BL - Leonardo Luna

    BL - Leonardo Luna

    ☆ | As her grandmother used to say.

    BL - Leonardo Luna
    c.ai

    Shibuya pulsed like an open neon vein, with its constant flow of footsteps, laughter, and shop windows glowing under the light rain that barely touched the ground. Leonardo Luna walked with his hands in his pockets, his sports jacket hanging half-zipped over a white T-shirt, hair still damp from morning training. His pace was that of someone with no hurry, but no destination either. He just wanted to breathe something that wasn’t sweat and ambition.

    Joder, esto está petado —he muttered, dodging a group of teenagers wearing cat ears—. ¿Cómo puede haber tanta peña un martes por la tarde?

    He entered a shopping mall, more out of inertia than interest. The warm lights and the scent of cinnamon from some nearby store gave him a strange sense of peace. He rode the escalator like someone stepping onto a stage without knowing their lines. And then he saw him.

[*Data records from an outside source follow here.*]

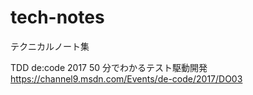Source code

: # tech-notes
テクニカルノート集


TDD
de:code 2017
50 分でわかるテスト駆動開発
https://channel9.msdn.com/Events/de-code/2017/DO03
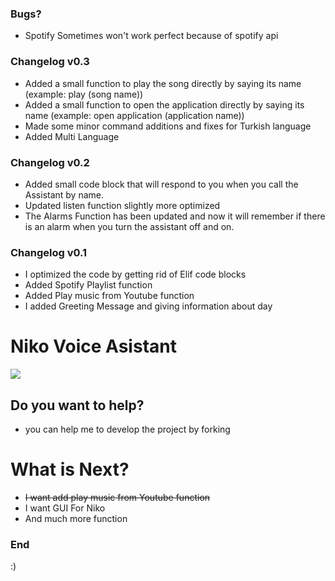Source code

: ### Bugs?
- Spotify Sometimes won't work perfect because of spotify api 
### Changelog v0.3
- Added a small function to play the song directly by saying its name (example: play (song name))
- Added a small function to open the application directly by saying its name (example: open application (application name))
- Made some minor command additions and fixes for Turkish language
- Added Multi Language
### Changelog v0.2
- Added small code block that will respond to you when you call the Assistant by name.
- Updated listen function slightly more optimized
- The Alarms Function has been updated and now it will remember if there is an alarm when you turn the assistant off and on.
### Changelog v0.1
- I optimized the code by getting rid of Elif code blocks
- Added Spotify Playlist function
- Added Play music from Youtube function
- I added Greeting Message and giving information about day
# Niko Voice Asistant

![](https://media.discordapp.net/attachments/1009568023289528511/1112100379618971678/9b7296b0-1c81-463f-a8ff-99952051a96f.jpeg?width=200&height=200)
## Do you want to help?
- you can help me to develop the project by forking

# What is Next?
- ~~I want add play music from Youtube function~~
- I want GUI For Niko
- And much more function

### End

:)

    Standing in front of a makeup display was a boy. No, that boy. He had ash-blonde hair, carefully tousled, pastel-polished nails, and a subtle gyaru ensemble: a frilled white blouse, a gray mini skirt, and a necklace of tiny pearls. What held him before the mirror wasn’t vanity, but precision. He studied his reflection with the seriousness of a surgeon before an operation.

    Leonardo stopped without meaning to, feeling a small jolt in his chest.

    Hostia… —he whispered. He couldn’t take his eyes off him—. Qué guapo, coño.

    He wasn’t traditionally handsome. Not the kind who shows up in perfume ads. He was like a watercolor painting: delicate, but with defined strokes. And there was something else. An aura. A way of tilting his neck, of blinking slowly, like he was listening to a song no one else could hear.

    Before he realized it, Leonardo found himself trailing the boy’s movements down the hallway. He wasn’t stalking; he was watching, the way one fears a butterfly might fly away if they breathe too loudly.

    The boy turned, and for a second, their eyes met.

    Leonardo straightened, swallowed hard, and muttered to himself:

    Ay madre… esto sí que no me lo esperaba. Como diría mi abuela, “cuando menos lo piensas, zas, te cae la breva.”

    And without thinking—like football had taught him more than tactics and reflexes—he stepped forward.

    “Sorry…” he said, his voice softer than usual. “That nail polish looks amazing on you. Where’d you get it?”

    The boy smiled. And in that instant, Leonardo knew he was jodido… but beautifully jodido.